Talete, piccolo e grande
A scuola, chi studia la geometria razionale incontra, generalmente, due teoremi di Talete: il piccolo e il grande.
Il teorema di Talete: a molti dei docenti di matematica in servizio nelle scuole del secondo grado ricorda certamente la prova scritta del loro concorso a cattedra. Ad altri ancora ricorda la Galleria dei risultati matematici del primo biennio.
Piccoli indizi rivelatori dell’importanza di un teorema che ha un posto e un peso notevoli nell’insegnamento.
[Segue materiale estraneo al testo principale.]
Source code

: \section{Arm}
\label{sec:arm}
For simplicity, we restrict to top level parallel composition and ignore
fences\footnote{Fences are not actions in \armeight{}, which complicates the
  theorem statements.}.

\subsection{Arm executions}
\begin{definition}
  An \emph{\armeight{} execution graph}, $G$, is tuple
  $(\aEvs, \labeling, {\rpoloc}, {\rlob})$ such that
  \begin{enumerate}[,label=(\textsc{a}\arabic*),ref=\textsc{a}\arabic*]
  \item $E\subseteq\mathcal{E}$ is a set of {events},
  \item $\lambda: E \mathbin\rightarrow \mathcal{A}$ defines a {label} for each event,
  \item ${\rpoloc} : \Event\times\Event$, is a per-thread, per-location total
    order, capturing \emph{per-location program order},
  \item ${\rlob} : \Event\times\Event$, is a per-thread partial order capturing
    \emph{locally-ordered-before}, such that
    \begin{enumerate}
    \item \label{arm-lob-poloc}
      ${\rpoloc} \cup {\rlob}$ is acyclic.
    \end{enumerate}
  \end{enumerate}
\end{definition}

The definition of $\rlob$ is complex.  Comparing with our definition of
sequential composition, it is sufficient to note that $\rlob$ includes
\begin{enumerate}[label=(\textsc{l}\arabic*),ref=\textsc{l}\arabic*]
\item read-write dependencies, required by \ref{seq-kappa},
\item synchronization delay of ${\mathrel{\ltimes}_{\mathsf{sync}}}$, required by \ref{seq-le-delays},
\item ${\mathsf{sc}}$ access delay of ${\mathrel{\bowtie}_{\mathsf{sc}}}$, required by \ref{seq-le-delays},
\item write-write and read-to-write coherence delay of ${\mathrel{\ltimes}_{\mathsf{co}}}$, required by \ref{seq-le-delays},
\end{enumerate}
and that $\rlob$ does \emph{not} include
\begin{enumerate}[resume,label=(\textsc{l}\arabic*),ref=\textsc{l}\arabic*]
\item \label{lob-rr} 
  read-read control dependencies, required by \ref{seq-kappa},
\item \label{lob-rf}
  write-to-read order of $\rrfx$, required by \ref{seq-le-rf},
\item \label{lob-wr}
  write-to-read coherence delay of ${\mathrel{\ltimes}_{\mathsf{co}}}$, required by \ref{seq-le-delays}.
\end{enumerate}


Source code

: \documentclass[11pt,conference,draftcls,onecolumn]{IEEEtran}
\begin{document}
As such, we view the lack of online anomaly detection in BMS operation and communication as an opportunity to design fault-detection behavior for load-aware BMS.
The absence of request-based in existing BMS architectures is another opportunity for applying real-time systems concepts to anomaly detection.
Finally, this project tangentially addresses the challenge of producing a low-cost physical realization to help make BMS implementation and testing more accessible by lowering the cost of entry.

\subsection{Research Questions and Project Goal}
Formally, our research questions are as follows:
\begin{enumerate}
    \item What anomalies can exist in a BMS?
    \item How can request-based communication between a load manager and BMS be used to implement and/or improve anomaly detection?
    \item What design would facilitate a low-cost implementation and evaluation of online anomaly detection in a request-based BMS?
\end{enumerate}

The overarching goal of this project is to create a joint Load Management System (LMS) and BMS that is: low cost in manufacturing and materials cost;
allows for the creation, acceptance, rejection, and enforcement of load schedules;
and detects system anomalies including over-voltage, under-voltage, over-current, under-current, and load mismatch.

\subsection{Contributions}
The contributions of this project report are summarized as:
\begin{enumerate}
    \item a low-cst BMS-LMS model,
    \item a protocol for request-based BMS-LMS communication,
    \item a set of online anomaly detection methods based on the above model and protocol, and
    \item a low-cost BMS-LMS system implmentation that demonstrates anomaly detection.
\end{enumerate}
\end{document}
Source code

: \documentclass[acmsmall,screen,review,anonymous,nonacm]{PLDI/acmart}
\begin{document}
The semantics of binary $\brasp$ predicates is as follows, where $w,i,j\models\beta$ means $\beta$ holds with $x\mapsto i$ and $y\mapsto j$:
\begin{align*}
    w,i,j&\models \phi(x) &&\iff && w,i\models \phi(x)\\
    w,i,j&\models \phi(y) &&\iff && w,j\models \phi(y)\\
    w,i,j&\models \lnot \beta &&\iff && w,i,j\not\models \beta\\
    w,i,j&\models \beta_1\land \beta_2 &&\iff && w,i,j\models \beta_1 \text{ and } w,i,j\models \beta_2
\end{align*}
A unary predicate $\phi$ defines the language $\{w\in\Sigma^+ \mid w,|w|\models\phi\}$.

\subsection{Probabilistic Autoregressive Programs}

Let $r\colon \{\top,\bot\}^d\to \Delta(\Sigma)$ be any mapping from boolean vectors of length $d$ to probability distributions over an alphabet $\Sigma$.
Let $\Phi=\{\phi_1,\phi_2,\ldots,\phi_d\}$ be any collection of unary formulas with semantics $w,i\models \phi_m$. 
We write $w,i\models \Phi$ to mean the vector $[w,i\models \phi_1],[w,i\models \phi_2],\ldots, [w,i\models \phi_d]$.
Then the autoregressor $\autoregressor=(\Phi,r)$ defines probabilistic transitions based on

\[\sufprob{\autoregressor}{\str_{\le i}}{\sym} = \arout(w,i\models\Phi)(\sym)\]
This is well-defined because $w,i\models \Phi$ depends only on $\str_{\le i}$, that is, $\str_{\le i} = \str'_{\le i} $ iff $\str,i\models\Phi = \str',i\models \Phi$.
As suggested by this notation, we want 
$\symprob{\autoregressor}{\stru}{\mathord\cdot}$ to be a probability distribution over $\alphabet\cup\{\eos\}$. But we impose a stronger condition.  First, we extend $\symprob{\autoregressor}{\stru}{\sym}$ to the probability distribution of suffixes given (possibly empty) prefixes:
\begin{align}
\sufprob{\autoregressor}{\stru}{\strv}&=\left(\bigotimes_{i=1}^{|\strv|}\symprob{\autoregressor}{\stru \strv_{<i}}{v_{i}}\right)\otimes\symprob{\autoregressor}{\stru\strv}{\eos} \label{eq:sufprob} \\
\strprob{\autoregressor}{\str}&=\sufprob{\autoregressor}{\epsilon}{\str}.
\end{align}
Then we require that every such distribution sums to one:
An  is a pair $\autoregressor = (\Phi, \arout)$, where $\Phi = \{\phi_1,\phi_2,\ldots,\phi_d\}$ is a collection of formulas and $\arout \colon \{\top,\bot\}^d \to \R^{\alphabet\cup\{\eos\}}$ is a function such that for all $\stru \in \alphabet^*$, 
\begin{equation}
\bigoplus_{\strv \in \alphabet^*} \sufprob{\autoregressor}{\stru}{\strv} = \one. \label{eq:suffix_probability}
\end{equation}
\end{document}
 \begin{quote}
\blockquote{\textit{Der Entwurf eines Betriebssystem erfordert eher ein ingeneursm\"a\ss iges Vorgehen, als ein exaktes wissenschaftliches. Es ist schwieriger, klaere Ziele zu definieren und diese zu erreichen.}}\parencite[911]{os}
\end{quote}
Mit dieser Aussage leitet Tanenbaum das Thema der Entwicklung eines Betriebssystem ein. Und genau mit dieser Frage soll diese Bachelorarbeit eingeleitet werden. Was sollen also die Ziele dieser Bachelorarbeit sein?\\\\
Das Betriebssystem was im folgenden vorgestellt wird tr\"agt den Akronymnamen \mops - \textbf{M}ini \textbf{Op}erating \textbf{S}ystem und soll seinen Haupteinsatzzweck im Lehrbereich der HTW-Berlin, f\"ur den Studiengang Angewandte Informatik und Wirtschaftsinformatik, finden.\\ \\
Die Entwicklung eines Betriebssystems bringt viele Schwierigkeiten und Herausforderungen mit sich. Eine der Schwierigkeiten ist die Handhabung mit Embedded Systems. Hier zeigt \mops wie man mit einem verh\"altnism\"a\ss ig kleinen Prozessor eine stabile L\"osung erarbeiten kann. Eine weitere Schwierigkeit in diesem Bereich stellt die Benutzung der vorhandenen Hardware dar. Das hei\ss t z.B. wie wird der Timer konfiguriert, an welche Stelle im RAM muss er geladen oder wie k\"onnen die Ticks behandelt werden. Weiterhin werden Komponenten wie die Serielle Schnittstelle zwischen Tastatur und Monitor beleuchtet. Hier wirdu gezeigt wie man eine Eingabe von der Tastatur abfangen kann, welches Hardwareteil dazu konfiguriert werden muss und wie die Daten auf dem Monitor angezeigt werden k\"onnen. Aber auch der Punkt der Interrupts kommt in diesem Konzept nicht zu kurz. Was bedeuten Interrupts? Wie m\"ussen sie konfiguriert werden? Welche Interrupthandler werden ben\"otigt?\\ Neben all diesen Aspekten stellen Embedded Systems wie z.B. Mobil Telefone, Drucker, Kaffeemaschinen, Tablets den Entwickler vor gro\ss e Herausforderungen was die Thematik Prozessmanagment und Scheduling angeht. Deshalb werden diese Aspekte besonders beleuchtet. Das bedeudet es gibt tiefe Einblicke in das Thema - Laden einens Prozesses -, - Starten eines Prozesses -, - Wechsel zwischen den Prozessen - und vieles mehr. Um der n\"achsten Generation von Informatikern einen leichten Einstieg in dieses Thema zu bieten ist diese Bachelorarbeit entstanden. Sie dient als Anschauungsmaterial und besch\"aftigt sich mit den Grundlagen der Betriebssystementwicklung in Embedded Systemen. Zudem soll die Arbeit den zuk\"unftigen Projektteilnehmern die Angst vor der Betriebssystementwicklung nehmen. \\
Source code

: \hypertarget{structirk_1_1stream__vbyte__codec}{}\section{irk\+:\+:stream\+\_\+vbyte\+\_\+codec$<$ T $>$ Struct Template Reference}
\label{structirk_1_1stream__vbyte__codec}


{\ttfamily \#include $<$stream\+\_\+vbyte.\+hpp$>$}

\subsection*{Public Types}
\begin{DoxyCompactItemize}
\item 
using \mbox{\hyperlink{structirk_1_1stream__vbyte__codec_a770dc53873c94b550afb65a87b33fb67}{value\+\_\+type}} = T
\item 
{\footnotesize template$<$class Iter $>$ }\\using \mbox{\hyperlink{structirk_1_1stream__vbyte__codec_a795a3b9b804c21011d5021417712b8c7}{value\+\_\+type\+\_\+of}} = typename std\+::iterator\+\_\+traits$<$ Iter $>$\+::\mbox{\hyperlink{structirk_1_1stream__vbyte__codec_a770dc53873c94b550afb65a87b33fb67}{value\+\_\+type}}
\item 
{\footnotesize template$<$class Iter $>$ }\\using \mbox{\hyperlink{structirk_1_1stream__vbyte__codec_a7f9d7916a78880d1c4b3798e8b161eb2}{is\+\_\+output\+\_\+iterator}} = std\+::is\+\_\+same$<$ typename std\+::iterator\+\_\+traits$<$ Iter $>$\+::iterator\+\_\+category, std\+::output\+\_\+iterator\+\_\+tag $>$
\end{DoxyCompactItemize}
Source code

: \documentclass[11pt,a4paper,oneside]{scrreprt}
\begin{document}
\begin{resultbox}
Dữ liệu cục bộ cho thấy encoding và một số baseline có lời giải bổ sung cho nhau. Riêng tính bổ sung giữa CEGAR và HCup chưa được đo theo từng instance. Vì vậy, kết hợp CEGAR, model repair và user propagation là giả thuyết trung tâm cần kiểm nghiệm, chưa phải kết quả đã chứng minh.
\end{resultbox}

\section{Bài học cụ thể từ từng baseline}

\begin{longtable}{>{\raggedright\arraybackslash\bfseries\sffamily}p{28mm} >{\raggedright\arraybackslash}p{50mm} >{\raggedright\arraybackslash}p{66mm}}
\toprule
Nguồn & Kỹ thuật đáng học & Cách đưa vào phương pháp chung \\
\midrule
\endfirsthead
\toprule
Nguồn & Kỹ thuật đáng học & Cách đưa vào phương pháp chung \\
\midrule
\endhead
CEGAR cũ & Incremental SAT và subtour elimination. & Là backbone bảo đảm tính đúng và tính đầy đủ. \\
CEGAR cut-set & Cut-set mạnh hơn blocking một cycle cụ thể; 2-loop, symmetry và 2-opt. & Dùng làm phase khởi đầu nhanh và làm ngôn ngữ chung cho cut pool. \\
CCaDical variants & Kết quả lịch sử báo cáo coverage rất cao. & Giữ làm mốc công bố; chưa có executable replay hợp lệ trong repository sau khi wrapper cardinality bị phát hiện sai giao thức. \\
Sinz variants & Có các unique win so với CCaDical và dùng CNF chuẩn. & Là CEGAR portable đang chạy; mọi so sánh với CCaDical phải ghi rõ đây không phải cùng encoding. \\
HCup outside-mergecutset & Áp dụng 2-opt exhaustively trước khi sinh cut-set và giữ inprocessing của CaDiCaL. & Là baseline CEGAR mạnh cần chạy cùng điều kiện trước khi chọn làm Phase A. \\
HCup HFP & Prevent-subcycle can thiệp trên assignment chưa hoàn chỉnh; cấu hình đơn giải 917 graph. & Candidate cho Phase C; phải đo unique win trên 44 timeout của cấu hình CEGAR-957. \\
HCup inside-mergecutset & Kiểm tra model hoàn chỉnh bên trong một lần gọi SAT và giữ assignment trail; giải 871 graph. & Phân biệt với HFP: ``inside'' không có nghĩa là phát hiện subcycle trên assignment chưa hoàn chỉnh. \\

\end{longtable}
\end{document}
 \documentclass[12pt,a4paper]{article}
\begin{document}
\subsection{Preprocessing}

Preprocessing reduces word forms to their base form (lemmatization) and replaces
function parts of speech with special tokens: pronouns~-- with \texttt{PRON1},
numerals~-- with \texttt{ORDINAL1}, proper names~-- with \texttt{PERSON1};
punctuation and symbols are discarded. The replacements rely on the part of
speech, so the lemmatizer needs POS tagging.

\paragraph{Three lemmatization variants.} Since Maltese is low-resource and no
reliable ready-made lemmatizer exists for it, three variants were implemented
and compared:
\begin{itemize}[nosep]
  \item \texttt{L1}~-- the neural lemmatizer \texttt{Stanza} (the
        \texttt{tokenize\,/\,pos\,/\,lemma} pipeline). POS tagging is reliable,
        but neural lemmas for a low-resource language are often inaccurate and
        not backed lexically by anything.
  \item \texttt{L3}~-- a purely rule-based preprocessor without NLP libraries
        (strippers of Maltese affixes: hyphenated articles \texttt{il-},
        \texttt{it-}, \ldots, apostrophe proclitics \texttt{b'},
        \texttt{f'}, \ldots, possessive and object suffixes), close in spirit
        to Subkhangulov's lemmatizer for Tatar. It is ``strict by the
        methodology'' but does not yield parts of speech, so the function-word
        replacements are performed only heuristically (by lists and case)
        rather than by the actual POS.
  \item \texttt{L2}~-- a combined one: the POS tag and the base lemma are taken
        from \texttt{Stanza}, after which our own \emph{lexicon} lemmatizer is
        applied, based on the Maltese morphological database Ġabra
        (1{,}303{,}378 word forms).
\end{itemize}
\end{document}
E ci si potrebbe anche interrogare sulle ragioni che sono alla base di tale importanza: «che specie di teorema è»? Oppure: «cosa ne pensano i docenti»? È vero, queste non sono domande alle quali i docenti sono abituati a rispondere. È innegabile però quanto dovrebbero essere proprio i docenti i più pronti a dare risposte significative, condotti come sono nella quotidiana azione didattica, che è di spiegazione e di comprensione, ad entrare in tale intimità con le cose che trattano da poterle vedere in essenza e natura. Ed è indubbio che la natura del teorema è più greca che egizia. I caratteri che mostra sono chiaramente quelli di una cultura che è essenzialmente aristocratica, contemplativa, naturalistica. Nulla ha a che fare con misure, calcoli e strumenti operativi come ad esempio fa il teorema di Pitagora.
Quello di Talete è un teorema nobile, etereo, spaziale, legato al logos, al rapporto, che fluisce puro, identico, invariante.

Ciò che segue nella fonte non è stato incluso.